Sondage : manque de confiance envers l’UE ou manque de connaissances ?

Photo: Commission européenne

Publié ce lundi, un sondage de l’agence STEM suggère une baisse de confiance des citoyens tchèques à l’égard de l’Union européenne. Réalisé sur un échantillon de 1102 personnes, le sondage conclut que seulement 34% des gens ont confiance dans les instances européennes. Au micro de Radio Prague, le vice-président de l’Institut pour la politique européenne Europeum, Vladimír Bartovic, analyse ce résultat.

Jan Hartl, photo: Noemi Holeková, ČRo
Les résultats de ce sondage ne sont pas véritablement une surprise car la baisse de confiance dans les institutions européennes constitue désormais une tendance de long terme. Entre 1994 et 2009, la confiance des Tchèques envers ces institutions variait entre 50% et 60%. Mais elle diminue continuellement ces dernières années. Nous écoutons d’abord Jan Hartl, directeur de l’agence STEM :

« La dernière fois que 60% de la population avait confiance dans l’UE, c’était pendant la présidence tchèque du Conseil de l’Union européenne en 2009. Depuis ce temps-là, deux facteurs ont surtout joué en défaveur des instances européennes. D’une part, le manque du soutien de la part des politiciens nationaux et d’autre part, les conséquences de la crise financière. Elle a contribué à la perception que l’Union n’arrive pas à sortir de ses problèmes. »

Comme le remarque Jan Hartl, c’était au moment de la présidence tchèque du Conseil que le projet européen inspirait le plus de confiance. A cette époque, l’Union bénéficiait également d’une couverture médiatique permanente. Cet intérêt a considérablement diminué après l’année 2009. Aujourd’hui, ce sont surtout les informations concernant la crise de l’euro, la crise en Grèce, au Portugal ou en Irlande qui dominent l’agenda médiatique des pages consacrées à l’UE. Vladimír Bartovic de l’Institut pour la politique européenne considère que l’opinion publique tchèque ne se démarque pas de celle des autres Etats membres :

Vladimír Bartovic, photo: Europeum
« Il s’agit d’une tendance européenne. Depuis l’avènement de la crise, la confiance dans l’UE qui avoisinait les 50% est tombé à 30% dans tous les Etats. Mais si nous regardons les statistiques de l’Eurobaromètre, les institutions européennes bénéficient systématiquement de plus de confiance que les acteurs nationaux. »

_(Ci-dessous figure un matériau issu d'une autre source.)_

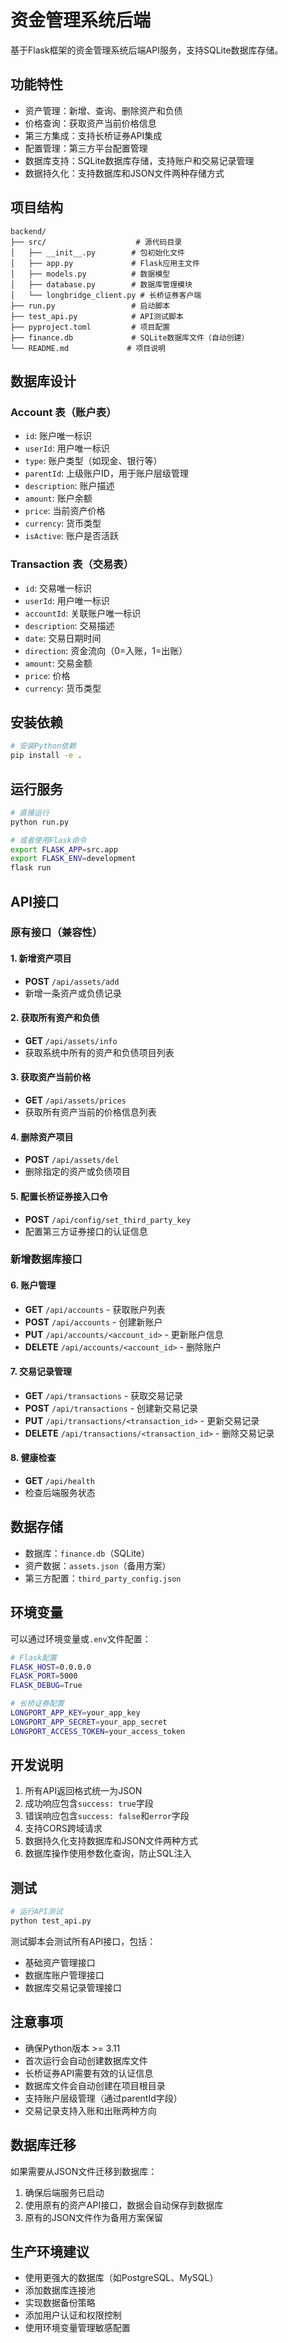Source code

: # 资金管理系统后端

基于Flask框架的资金管理系统后端API服务，支持SQLite数据库存储。

## 功能特性

- 资产管理：新增、查询、删除资产和负债
- 价格查询：获取资产当前价格信息
- 第三方集成：支持长桥证券API集成
- 配置管理：第三方平台配置管理
- 数据库支持：SQLite数据库存储，支持账户和交易记录管理
- 数据持久化：支持数据库和JSON文件两种存储方式

## 项目结构

```
backend/
├── src/                    # 源代码目录
│   ├── __init__.py        # 包初始化文件
│   ├── app.py             # Flask应用主文件
│   ├── models.py          # 数据模型
│   ├── database.py        # 数据库管理模块
│   └── longbridge_client.py # 长桥证券客户端
├── run.py                 # 启动脚本
├── test_api.py            # API测试脚本
├── pyproject.toml         # 项目配置
├── finance.db             # SQLite数据库文件（自动创建）
└── README.md             # 项目说明
```

## 数据库设计

### Account 表（账户表）
- `id`: 账户唯一标识
- `userId`: 用户唯一标识
- `type`: 账户类型（如现金、银行等）
- `parentId`: 上级账户ID，用于账户层级管理
- `description`: 账户描述
- `amount`: 账户余额
- `price`: 当前资产价格
- `currency`: 货币类型
- `isActive`: 账户是否活跃

### Transaction 表（交易表）
- `id`: 交易唯一标识
- `userId`: 用户唯一标识
- `accountId`: 关联账户唯一标识
- `description`: 交易描述
- `date`: 交易日期时间
- `direction`: 资金流向（0=入账，1=出账）
- `amount`: 交易金额
- `price`: 价格
- `currency`: 货币类型

## 安装依赖

```bash
# 安装Python依赖
pip install -e .
```

## 运行服务

```bash
# 直接运行
python run.py

# 或者使用Flask命令
export FLASK_APP=src.app
export FLASK_ENV=development
flask run
```

## API接口

### 原有接口（兼容性）

#### 1. 新增资产项目
- **POST** `/api/assets/add`
- 新增一条资产或负债记录

#### 2. 获取所有资产和负债
- **GET** `/api/assets/info`
- 获取系统中所有的资产和负债项目列表

#### 3. 获取资产当前价格
- **GET** `/api/assets/prices`
- 获取所有资产当前的价格信息列表

#### 4. 删除资产项目
- **POST** `/api/assets/del`
- 删除指定的资产或负债项目

#### 5. 配置长桥证券接入口令
- **POST** `/api/config/set_third_party_key`
- 配置第三方证券接口的认证信息

### 新增数据库接口

#### 6. 账户管理
- **GET** `/api/accounts` - 获取账户列表
- **POST** `/api/accounts` - 创建新账户
- **PUT** `/api/accounts/<account_id>` - 更新账户信息
- **DELETE** `/api/accounts/<account_id>` - 删除账户

#### 7. 交易记录管理
- **GET** `/api/transactions` - 获取交易记录
- **POST** `/api/transactions` - 创建新交易记录
- **PUT** `/api/transactions/<transaction_id>` - 更新交易记录
- **DELETE** `/api/transactions/<transaction_id>` - 删除交易记录

#### 8. 健康检查
- **GET** `/api/health`
- 检查后端服务状态

## 数据存储

- 数据库：`finance.db`（SQLite）
- 资产数据：`assets.json`（备用方案）
- 第三方配置：`third_party_config.json`

## 环境变量

可以通过环境变量或`.env`文件配置：

```bash
# Flask配置
FLASK_HOST=0.0.0.0
FLASK_PORT=5000
FLASK_DEBUG=True

# 长桥证券配置
LONGPORT_APP_KEY=your_app_key
LONGPORT_APP_SECRET=your_app_secret
LONGPORT_ACCESS_TOKEN=your_access_token
```

## 开发说明

1. 所有API返回格式统一为JSON
2. 成功响应包含`success: true`字段
3. 错误响应包含`success: false`和`error`字段
4. 支持CORS跨域请求
5. 数据持久化支持数据库和JSON文件两种方式
6. 数据库操作使用参数化查询，防止SQL注入

## 测试

```bash
# 运行API测试
python test_api.py
```

测试脚本会测试所有API接口，包括：
- 基础资产管理接口
- 数据库账户管理接口
- 数据库交易记录管理接口

## 注意事项

- 确保Python版本 >= 3.11
- 首次运行会自动创建数据库文件
- 长桥证券API需要有效的认证信息
- 数据库文件会自动创建在项目根目录
- 支持账户层级管理（通过parentId字段）
- 交易记录支持入账和出账两种方向

## 数据库迁移

如果需要从JSON文件迁移到数据库：

1. 确保后端服务已启动
2. 使用原有的资产API接口，数据会自动保存到数据库
3. 原有的JSON文件作为备用方案保留

## 生产环境建议

- 使用更强大的数据库（如PostgreSQL、MySQL）
- 添加数据库连接池
- 实现数据备份策略
- 添加用户认证和权限控制
- 使用环境变量管理敏感配置

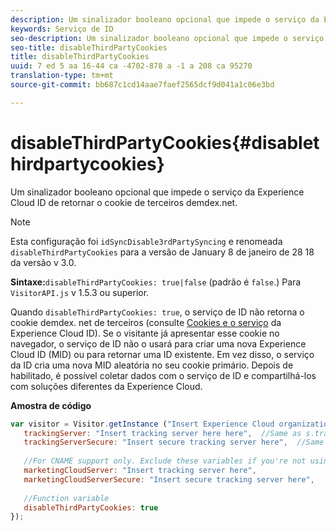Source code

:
 ```yaml
---
description: Um sinalizador booleano opcional que impede o serviço da Experience Cloud ID de retornar o cookie de terceiros demdex.net.
keywords: Serviço de ID
seo-description: Um sinalizador booleano opcional que impede o serviço da Experience Cloud ID de retornar o cookie de terceiros demdex.net.
seo-title: disableThirdPartyCookies
title: disableThirdPartyCookies
uuid: 7 ed 5 aa 16-44 ca -4702-878 a -1 a 208 ca 95270
translation-type: tm+mt
source-git-commit: bb687c1cd14aae7faef2565dcf9d041a1c06e3bd

---
```



# disableThirdPartyCookies{#disablethirdpartycookies}

Um sinalizador booleano opcional que impede o serviço da Experience Cloud ID de retornar o cookie de terceiros demdex.net.

>[!NOTE]
>
>Esta configuração foi `idSyncDisable3rdPartySyncing` e renomeada `disableThirdPartyCookies` para a versão de January 8 de janeiro de 28 18 da versão v 3.0.

**Sintaxe:**`disableThirdPartyCookies: true|false` (padrão é `false`.) Para `VisitorAPI.js` v 1.5.3 ou superior.

Quando `disableThirdPartyCookies: true`, o serviço de ID não retorna o cookie demdex. net de terceiros (consulte [Cookies e o serviço](../../mcvid-introduction/mcvid-cookies.md) da Experience Cloud ID). Se o visitante já apresentar esse cookie no navegador, o serviço de ID não o usará para criar uma nova Experience Cloud ID (MID) ou para retornar uma ID existente. Em vez disso, o serviço da ID cria uma nova MID aleatória no seu cookie primário. Depois de habilitado, é possível coletar dados com o serviço de ID e compartilhá-los com soluções diferentes da Experience Cloud.

**Amostra de código**

```js
var visitor = Visitor.getInstance ("Insert Experience Cloud organization ID here",{ 
   trackingServer: "Insert tracking server here here",  //Same as s.trackingServer 
   trackingServerSecure: "Insert secure tracking server here",  //Same as s.trackingServerSecure 
 
   //For CNAME support only. Exclude these variables if you're not using CNAME 
   marketingCloudServer: "Insert tracking server here", 
   marketingCloudServerSecure: "Insert secure tracking server here", 
 
   //Function variable 
   disableThirdPartyCookies: true 
});
```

Effectivement, si en 2012, selon les données de l’agence STEM, seulement 24% des gens faisaient confiance à la Chambre des députés, celle-ci a amélioré son image cette année. Le dernier sondage de la même agence publié le 5 mars 2014 révèle un soutien de 40% des citoyens envers la Chambre basse du Parlement. Son homologue européen, quant à lui, bénéficie de la confiance de seulement 30% des répondants. Mais sur quoi est basée cette méfiance alors que seulement 47% des personnes savent qu’il y aura bientôt des élections européennes ? Vladimír Bartovic développe :

« Nous avons fait notre propre sondage à Europeum selon lequel, plus de la moitié des citoyens tchèques ne savent même pas que les élections au Parlement européen existent. Cette méconnaissance joue un rôle important car elle empêche que les gens se rendent compte des façons dont le Parlement européen peut les représenter ou défendre leurs intérêts. Le Parlement paraît peut-être trop lointain et cela a des répercussions sur les taux de participation aux élections européennes. »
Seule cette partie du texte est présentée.